The critical question in 2002 for AMD is “how much bandwidth can the Athlon (as opposed to any particular platform for it) handle?”

AMD apparently plans to stick with a 133/266MHz FSB throughout 2002. Are they doing that because faster isn’t readily available/reliable yet, or because their processors can’t handle faster?

If the XP or Throughbred or Barton can’t effectively (as opposed to officially) handle much more than a 133/266 FSB, Intel is likely to gain a significant advantage in some performance areas the second half of the year with either PC1066 RDRAM or dual-channel DDR.

The only way you can see whether or not the CPU can handle 2.7GB/sec of bandwidth is to run the whole operation at 166Mhz. Not FSB at 133Mhz, memory at 166Mhz. Unfortunately, that’s just what the reviews I’ve seen did.

By running memory asychronously, you introduce all sorts of potential latency problems. The only way you can prove whether or not that’s actually happening is to run the whole shebang synchronously, and see the differences.

Even more basically (presuming your benchmark truly tests CPU bandwidth), by running memory faster than FSB, you are imposing a bottleneck on the system. It’s like attaching a fuel line that can only pump 20 gallons an hour when the fuel tank can provide 25. The engine will get 20 gallons an hour, but that doesn’t “prove” the engine can only handle that much. You have to change the fuel line and see what it does with 25.

You cannot prove a limitation by testing it within the limitation. You prove (or disprove) a limitation by testing beyond that “limitation” and seeing if it’s really there or not.

I swear, some are treating the 133/266Mhz FSB like it’s as sancrosanct as the speed of light.

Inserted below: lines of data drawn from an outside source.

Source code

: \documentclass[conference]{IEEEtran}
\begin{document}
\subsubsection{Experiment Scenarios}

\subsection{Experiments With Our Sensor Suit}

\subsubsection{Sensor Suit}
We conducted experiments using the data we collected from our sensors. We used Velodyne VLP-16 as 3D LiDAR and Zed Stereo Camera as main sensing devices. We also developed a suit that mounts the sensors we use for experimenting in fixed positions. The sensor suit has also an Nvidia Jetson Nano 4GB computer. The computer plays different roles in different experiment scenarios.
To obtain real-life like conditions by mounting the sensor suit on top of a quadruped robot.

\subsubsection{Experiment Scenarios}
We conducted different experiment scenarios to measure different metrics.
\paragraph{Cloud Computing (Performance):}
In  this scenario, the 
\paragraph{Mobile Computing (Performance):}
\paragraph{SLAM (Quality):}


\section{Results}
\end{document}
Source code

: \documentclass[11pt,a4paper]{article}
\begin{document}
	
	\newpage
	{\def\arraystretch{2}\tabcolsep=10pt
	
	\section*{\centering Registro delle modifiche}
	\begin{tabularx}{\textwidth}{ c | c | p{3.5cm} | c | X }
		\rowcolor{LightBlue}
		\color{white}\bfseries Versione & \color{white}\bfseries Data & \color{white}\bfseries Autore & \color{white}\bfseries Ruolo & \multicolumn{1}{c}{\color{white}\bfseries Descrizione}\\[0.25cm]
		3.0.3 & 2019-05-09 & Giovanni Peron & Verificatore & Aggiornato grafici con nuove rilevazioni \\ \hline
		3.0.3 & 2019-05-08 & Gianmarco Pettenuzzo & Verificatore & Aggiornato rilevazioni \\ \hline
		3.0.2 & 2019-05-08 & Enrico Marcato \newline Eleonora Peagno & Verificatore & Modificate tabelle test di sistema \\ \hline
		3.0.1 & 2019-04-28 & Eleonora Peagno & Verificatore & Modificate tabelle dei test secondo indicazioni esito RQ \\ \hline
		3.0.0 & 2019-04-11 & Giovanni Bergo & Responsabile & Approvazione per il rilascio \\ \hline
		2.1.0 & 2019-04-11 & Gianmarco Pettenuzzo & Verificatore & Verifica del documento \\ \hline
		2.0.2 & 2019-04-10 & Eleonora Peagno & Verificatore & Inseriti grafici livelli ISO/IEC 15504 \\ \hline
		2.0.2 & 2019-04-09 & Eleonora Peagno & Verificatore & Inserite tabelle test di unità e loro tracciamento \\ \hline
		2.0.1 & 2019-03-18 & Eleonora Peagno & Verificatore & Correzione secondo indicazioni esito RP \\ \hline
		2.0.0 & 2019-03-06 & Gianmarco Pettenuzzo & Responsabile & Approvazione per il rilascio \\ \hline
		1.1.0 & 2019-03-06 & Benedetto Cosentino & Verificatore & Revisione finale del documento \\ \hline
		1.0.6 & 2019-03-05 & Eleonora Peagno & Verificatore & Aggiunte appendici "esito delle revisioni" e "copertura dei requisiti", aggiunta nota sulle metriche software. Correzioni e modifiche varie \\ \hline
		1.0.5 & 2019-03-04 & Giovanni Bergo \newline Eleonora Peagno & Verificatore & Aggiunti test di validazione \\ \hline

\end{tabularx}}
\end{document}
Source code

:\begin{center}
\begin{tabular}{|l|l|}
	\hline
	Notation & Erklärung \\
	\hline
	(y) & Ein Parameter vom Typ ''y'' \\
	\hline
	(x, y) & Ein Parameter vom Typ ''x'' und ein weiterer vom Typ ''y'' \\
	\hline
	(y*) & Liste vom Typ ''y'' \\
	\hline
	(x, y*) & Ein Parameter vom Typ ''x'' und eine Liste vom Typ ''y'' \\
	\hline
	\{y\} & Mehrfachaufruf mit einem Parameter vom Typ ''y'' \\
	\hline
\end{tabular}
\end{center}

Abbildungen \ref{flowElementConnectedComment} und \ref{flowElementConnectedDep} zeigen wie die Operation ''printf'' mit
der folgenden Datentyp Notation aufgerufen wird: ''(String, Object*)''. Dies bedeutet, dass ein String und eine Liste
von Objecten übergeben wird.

Maybe it is to some, but not to overclockers.

Yes, there’s other factors involved.

Yes, even at 166Mhz all the way around, you’re only going to see a few more percentage points improvement at best for memory bandwidth-intensive operations, but all that proves is that there’s too much of a memory fetish out there. Faster memory simply doesn’t scale much compared to other improvements.

Yes, I’m sure there is some point where the Athlon says “No mas,” and it could be somewhere between 2.1-2.7Gb per second. We don’t really know, and these tests don’t prove it.

The point to all this is that there’s a much more important issue here than how well the KT333 does, or can be made to do. If the bottleneck is the fuel pump, that’s relatively easy to upgrade. If the Athlon engine is the bottleneck, AMD has a much more serious potential problem.

Via plans to introduce dual-bank DDR for both PIVs and Athlons. The PIV version is the the P4X600; the Athlon version is the KT400. If the first does the PIV some real good, but the second doesn’t. AMD is going to have a rough time in certain markets until Clawhammer.

P.S. What may be the real reason why we didn’t see 166Mhz all around is that the available KT333 motherboards may well have not had that option built in. I sort of doubt Via reference boards have it, and according to its manual, the Gigabyte GA-7VRXP only goes to 161Mhz.

Under those circumstances, you need to force a higher FSB through programs like CPUFSB.

That’s what needs to be looked at, and what I’m planning to look at in the near future.